Her 5 üniversiteli gençten biri işsiz
Bunun daha vahimi ise çok sayıda genç kendi alanında çalışmıyor. Yarına umutla bakamıyor sürekli bir endişe içerisinde ve mutsuz geçen bir süreç içinde kalıyorlar. Yeni mezun bir gencin ekonomik olarak yaşadığı darboğaz sebebi ile gelecek planlarından biri yurt dışında yaşamına devam etmek. Gelinen noktada yurt dışında yaşamak isteyen gençlerin orda çöpçü olmayı bile düşünüyor.
Kendi para birimimizi sadece izlemekle yetiniyoruz, yorum bile yapamıyoruz.
Ev ve araba sahibi olmak artık bizim için hayal bile olamaz ama bilgisayar ve telefon gibi ürünleri almak da çok zor bu anlamda zorlanıyoruz. Sosyal aktivitelere katılamayan gençler ekonomik sıkıntı içersine giriyor. Bizlerle aynı yaşta olan gençler Avrupa'da çok güzel bir hayata sahip. Biz o anlamda çok şanssızız. Bizim gözümüz sürekli dolarda. Ne yazık ki bir beklentimiz kalmadı. Kendi geleceğimizi kimsenin eline bırakmayarak, kendimiz tasarlamak istiyoruz. Her şey tek adam rejime dayalı değilde daha demokratik ve özgür bir ortamda kendimiz tasarlamak istiyoruz. Genç işsizlerin sayısının yıldan yıla arttığını ve alt yaş gruplarının da bunu çok iyi gözlemliyoruz.

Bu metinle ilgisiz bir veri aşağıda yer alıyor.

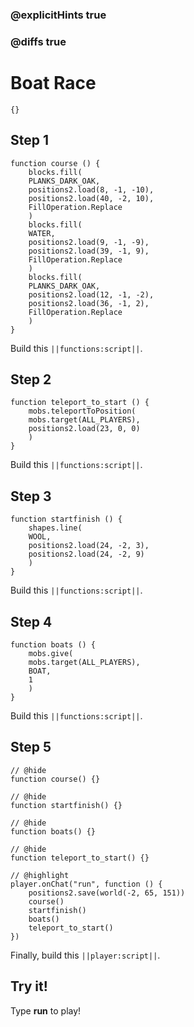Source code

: ### @explicitHints true

### @diffs true

# Boat Race



```template
{}
```

## Step 1

```blocks
function course () {
    blocks.fill(
    PLANKS_DARK_OAK,
    positions2.load(8, -1, -10),
    positions2.load(40, -2, 10),
    FillOperation.Replace
    )
    blocks.fill(
    WATER,
    positions2.load(9, -1, -9),
    positions2.load(39, -1, 9),
    FillOperation.Replace
    )
    blocks.fill(
    PLANKS_DARK_OAK,
    positions2.load(12, -1, -2),
    positions2.load(36, -1, 2),
    FillOperation.Replace
    )
}
```

Build this ``||functions:script||``.

## Step 2

```blocks
function teleport_to_start () {
    mobs.teleportToPosition(
    mobs.target(ALL_PLAYERS),
    positions2.load(23, 0, 0)
    )
}
```

Build this ``||functions:script||``.

## Step 3

```blocks
function startfinish () {
    shapes.line(
    WOOL,
    positions2.load(24, -2, 3),
    positions2.load(24, -2, 9)
    )
}
```

Build this ``||functions:script||``.

## Step 4

```blocks
function boats () {
    mobs.give(
    mobs.target(ALL_PLAYERS),
    BOAT,
    1
    )
}
```

Build this ``||functions:script||``.

## Step 5

```blocks
// @hide
function course() {}

// @hide
function startfinish() {}

// @hide
function boats() {}

// @hide
function teleport_to_start() {}

// @highlight
player.onChat("run", function () {
    positions2.save(world(-2, 65, 151))
    course()
    startfinish()
    boats()
    teleport_to_start()
})
```

Finally, build this ``||player:script||``.

## Try it!

Type **run** to play!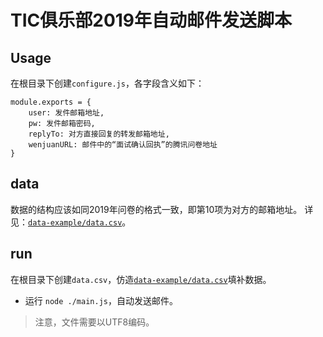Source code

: # TIC俱乐部2019年自动邮件发送脚本

## Usage
在根目录下创建`configure.js`，各字段含义如下：

```
module.exports = {
    user: 发件邮箱地址,
    pw: 发件邮箱密码,
    replyTo: 对方直接回复的转发邮箱地址,
    wenjuanURL: 邮件中的“面试确认回执”的腾讯问卷地址
}
```
## data

数据的结构应该如同2019年问卷的格式一致，即第10项为对方的邮箱地址。
详见：[`data-example/data.csv`](/data-example/data.csv)。

## run
在根目录下创建`data.csv`，仿造[`data-example/data.csv`](/data-example/data.csv)填补数据。

- 运行 `node ./main.js`，自动发送邮件。

> 注意，文件需要以UTF8编码。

Bir lise çağında olan gencin başka şeyler düşünmesi gerekirken geleceğe dair kaygılar duymaya başladığını, ekonomik durumları düşündüğünü ailesinin sırtıma yük olduğunu düşündüğünü görüyoruz.

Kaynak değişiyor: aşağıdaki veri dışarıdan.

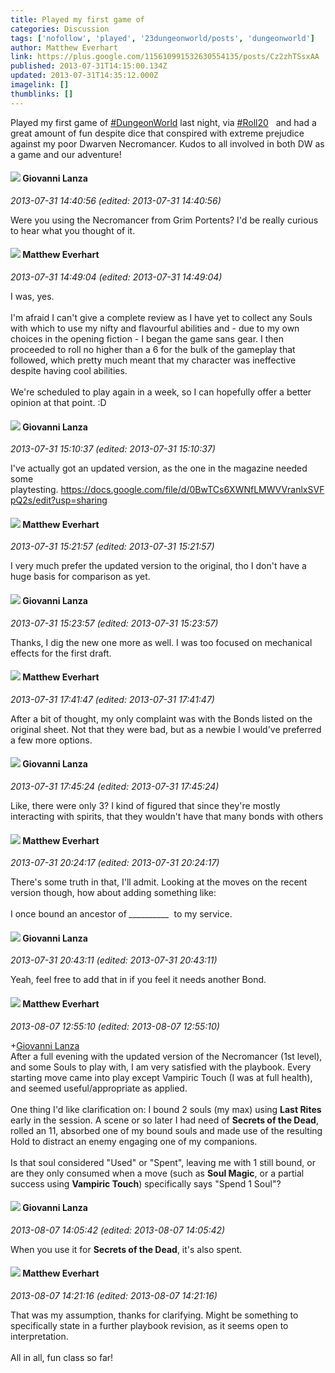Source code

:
 ```yaml
---
title: Played my first game of
categories: Discussion
tags: ['nofollow', 'played', '23dungeonworld/posts', 'dungeonworld']
author: Matthew Everhart
link: https://plus.google.com/115610991532630554135/posts/Cz2zhTSsxAA
published: 2013-07-31T14:15:00.134Z
updated: 2013-07-31T14:35:12.000Z
imagelink: []
thumblinks: []
---
```


Played my first game of  <a rel="nofollow" class="ot-hashtag" href="https://plus.google.com/s/%23DungeonWorld/posts">#DungeonWorld</a>  last night, via  <a rel="nofollow" class="ot-hashtag" href="https://plus.google.com/s/%23Roll20/posts">#Roll20</a>   and had a great amount of fun despite dice that conspired with extreme prejudice  against my poor Dwarven Necromancer. Kudos to all involved in both DW as a game and our adventure!
<div id='comment z13ru3lwvurefbomb23pureg2o3syfued'>
  <h4><img src='{{site.baseurl}}//images/avatars/102768177673605279668_photo.jpg'> Giovanni Lanza</h4>
      <p><cite>2013-07-31 14:40:56 (edited: 2013-07-31 14:40:56)</cite></p>
        <p>Were you using the Necromancer from Grim Portents? I&#39;d be really curious to hear what you thought of it.</p>
</div>
        

<div id='comment z13ru3lwvurefbomb23pureg2o3syfued'>
  <h4><img src='{{site.baseurl}}//images/avatars/115610991532630554135_photo.jpg'> Matthew Everhart</h4>
      <p><cite>2013-07-31 14:49:04 (edited: 2013-07-31 14:49:04)</cite></p>
        <p>I was, yes.<br /><br />I&#39;m afraid I can&#39;t give a complete review as I have yet to collect any Souls  with which to use my nifty and flavourful abilities and - due to my own choices in the opening fiction - I began the game sans gear. I then proceeded to roll no higher than a 6 for the bulk of the gameplay that followed, which pretty much meant that my character was ineffective despite having cool abilities.<br /><br />We&#39;re scheduled to play again in a week, so I can hopefully offer a better opinion at that point. :D</p>
</div>
        

<div id='comment z13ru3lwvurefbomb23pureg2o3syfued'>
  <h4><img src='{{site.baseurl}}//images/avatars/102768177673605279668_photo.jpg'> Giovanni Lanza</h4>
      <p><cite>2013-07-31 15:10:37 (edited: 2013-07-31 15:10:37)</cite></p>
        <p>I&#39;ve actually got an updated version, as the one in the magazine needed some playtesting. <a href="https://docs.google.com/file/d/0BwTCs6XWNfLMWVVranlxSVFpQ2s/edit?usp=sharing" class="ot-anchor">https://docs.google.com/file/d/0BwTCs6XWNfLMWVVranlxSVFpQ2s/edit?usp=sharing</a></p>
</div>
        

<div id='comment z13ru3lwvurefbomb23pureg2o3syfued'>
  <h4><img src='{{site.baseurl}}//images/avatars/115610991532630554135_photo.jpg'> Matthew Everhart</h4>
      <p><cite>2013-07-31 15:21:57 (edited: 2013-07-31 15:21:57)</cite></p>
        <p>I very much prefer the updated version to the original, tho I don&#39;t have a huge basis for comparison as yet.</p>
</div>
        

<div id='comment z13ru3lwvurefbomb23pureg2o3syfued'>
  <h4><img src='{{site.baseurl}}//images/avatars/102768177673605279668_photo.jpg'> Giovanni Lanza</h4>
      <p><cite>2013-07-31 15:23:57 (edited: 2013-07-31 15:23:57)</cite></p>
        <p>Thanks, I dig the new one more as well. I was too focused on mechanical effects for the first draft.</p>
</div>
        

<div id='comment z13ru3lwvurefbomb23pureg2o3syfued'>
  <h4><img src='{{site.baseurl}}//images/avatars/115610991532630554135_photo.jpg'> Matthew Everhart</h4>
      <p><cite>2013-07-31 17:41:47 (edited: 2013-07-31 17:41:47)</cite></p>
        <p>After a bit of thought, my only complaint was with the Bonds listed on the original sheet. Not that they were bad, but as a newbie I would&#39;ve preferred a few more options.</p>
</div>
        

<div id='comment z13ru3lwvurefbomb23pureg2o3syfued'>
  <h4><img src='{{site.baseurl}}//images/avatars/102768177673605279668_photo.jpg'> Giovanni Lanza</h4>
      <p><cite>2013-07-31 17:45:24 (edited: 2013-07-31 17:45:24)</cite></p>
        <p>Like, there were only 3? I kind of figured that since they&#39;re mostly interacting with spirits, that they wouldn&#39;t have that many bonds with others</p>
</div>
        

<div id='comment z13ru3lwvurefbomb23pureg2o3syfued'>
  <h4><img src='{{site.baseurl}}//images/avatars/115610991532630554135_photo.jpg'> Matthew Everhart</h4>
      <p><cite>2013-07-31 20:24:17 (edited: 2013-07-31 20:24:17)</cite></p>
        <p>There&#39;s some truth in that, I&#39;ll admit. Looking at the moves on the recent version though, how about adding something like:<br /><br />I once bound an ancestor of <i>__________</i>  to my service.</p>
</div>
        

<div id='comment z13ru3lwvurefbomb23pureg2o3syfued'>
  <h4><img src='{{site.baseurl}}//images/avatars/102768177673605279668_photo.jpg'> Giovanni Lanza</h4>
      <p><cite>2013-07-31 20:43:11 (edited: 2013-07-31 20:43:11)</cite></p>
        <p>Yeah, feel free to add that in if you feel it needs another Bond.</p>
</div>
        

<div id='comment z13ru3lwvurefbomb23pureg2o3syfued'>
  <h4><img src='{{site.baseurl}}//images/avatars/115610991532630554135_photo.jpg'> Matthew Everhart</h4>
      <p><cite>2013-08-07 12:55:10 (edited: 2013-08-07 12:55:10)</cite></p>
        <p><span class="proflinkWrapper"><span class="proflinkPrefix">+</span><a class="proflink" href="https://plus.google.com/102768177673605279668" oid="102768177673605279668">Giovanni Lanza</a></span><br />After a full evening with the updated version of the Necromancer (1st level), and some Souls to play with, I am very satisfied with the playbook. Every starting move came into play except Vampiric Touch (I was at full health), and seemed useful/appropriate as applied.<br /><br />One thing I&#39;d like clarification on: I bound 2 souls (my max) using <b>Last Rites</b> early in the session. A scene or so later I had need of <b>Secrets of the Dead</b>, rolled an 11, absorbed one of my bound souls and made use of the resulting Hold to distract an enemy engaging one of my companions.<br /><br />Is that soul considered &quot;Used&quot; or &quot;Spent&quot;, leaving me with 1 still bound, or are they only consumed when a move (such as <b>Soul Magic</b>, or a partial success using <b>Vampiric Touch</b>) specifically says &quot;Spend 1 Soul&quot;?</p>
</div>
        

<div id='comment z13ru3lwvurefbomb23pureg2o3syfued'>
  <h4><img src='{{site.baseurl}}//images/avatars/102768177673605279668_photo.jpg'> Giovanni Lanza</h4>
      <p><cite>2013-08-07 14:05:42 (edited: 2013-08-07 14:05:42)</cite></p>
        <p>When you use it for <b>Secrets of the Dead</b>, it&#39;s also spent.</p>
</div>
        

<div id='comment z13ru3lwvurefbomb23pureg2o3syfued'>
  <h4><img src='{{site.baseurl}}//images/avatars/115610991532630554135_photo.jpg'> Matthew Everhart</h4>
      <p><cite>2013-08-07 14:21:16 (edited: 2013-08-07 14:21:16)</cite></p>
        <p>That was my assumption, thanks for clarifying. Might be something to specifically state in a further playbook revision, as it seems open to interpretation.<br /><br />All in all, fun class so far!</p>
</div>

Gençler her şeyin farkındalar
Gençler artık internet sayesinde tüm dünyada olup bitene de hakim. Haliyle gençlerin büyük bölümü ekonomide yaşananların Türkiye'ye özgü olduğunu görüyor. Ve diğer ülkelerdeki fırsatların çok daha farklı olduğunu biliyorlar. 1961 sonrasında Almanya'ya gidenler belki bu durumu bilmiyorlardı, yönlendirme ile tercih etmişlerdi, ama artık çok sayıda genç tüm dünyada ne olduğunu biliyor ve bu yönde bir istek gösteriyor. Yani erken yaşta gelen umutsuzluk bir şekilde yurtdışına çıkmak için arayış içine itiyor. Bu hem düşük vasıflılar da hem de yüksek vasıflılarda aynı şekilde gerçekleşiyor. Sadece işçi göçü ile sınırlandırmak yetmez burada yoğun bir beyin göçünü de görüyoruz”dedi.